»»
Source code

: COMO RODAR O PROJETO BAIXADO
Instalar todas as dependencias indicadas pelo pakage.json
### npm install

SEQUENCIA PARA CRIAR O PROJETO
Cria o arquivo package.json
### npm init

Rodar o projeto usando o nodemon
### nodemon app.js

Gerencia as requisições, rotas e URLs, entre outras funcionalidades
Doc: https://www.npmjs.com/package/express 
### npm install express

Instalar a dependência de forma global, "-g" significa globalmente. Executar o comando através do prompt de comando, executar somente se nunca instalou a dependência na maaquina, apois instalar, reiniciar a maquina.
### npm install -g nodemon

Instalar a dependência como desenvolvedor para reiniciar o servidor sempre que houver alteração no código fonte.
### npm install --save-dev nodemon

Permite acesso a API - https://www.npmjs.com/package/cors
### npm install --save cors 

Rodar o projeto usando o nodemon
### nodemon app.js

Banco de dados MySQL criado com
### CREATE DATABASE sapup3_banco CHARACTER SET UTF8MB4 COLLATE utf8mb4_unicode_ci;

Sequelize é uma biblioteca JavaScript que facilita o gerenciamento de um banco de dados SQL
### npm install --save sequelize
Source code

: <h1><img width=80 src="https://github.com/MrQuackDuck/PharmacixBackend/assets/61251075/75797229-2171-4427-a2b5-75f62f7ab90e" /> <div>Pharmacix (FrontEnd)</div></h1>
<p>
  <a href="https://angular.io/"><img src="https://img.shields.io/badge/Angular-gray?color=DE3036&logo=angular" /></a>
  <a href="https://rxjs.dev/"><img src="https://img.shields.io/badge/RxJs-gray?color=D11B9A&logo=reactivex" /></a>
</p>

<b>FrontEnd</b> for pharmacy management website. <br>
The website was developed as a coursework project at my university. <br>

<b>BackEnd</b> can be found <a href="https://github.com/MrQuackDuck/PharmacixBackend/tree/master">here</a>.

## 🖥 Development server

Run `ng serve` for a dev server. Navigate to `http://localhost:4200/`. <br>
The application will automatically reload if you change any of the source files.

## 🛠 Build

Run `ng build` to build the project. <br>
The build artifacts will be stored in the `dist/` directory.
««
* _What you should do_
From the entries above, write out only the lines starting at the line that holds "## 🖥 Development server" and ending at the line that holds "the project. <br>", keeping both and matching them exactly.

* _Result of the exercise_
## 🖥 Development server

Run `ng serve` for a dev server. Navigate to `http://localhost:4200/`. <br>
The application will automatically reload if you change any of the source files.

## 🛠 Build

Run `ng build` to build the project. <br>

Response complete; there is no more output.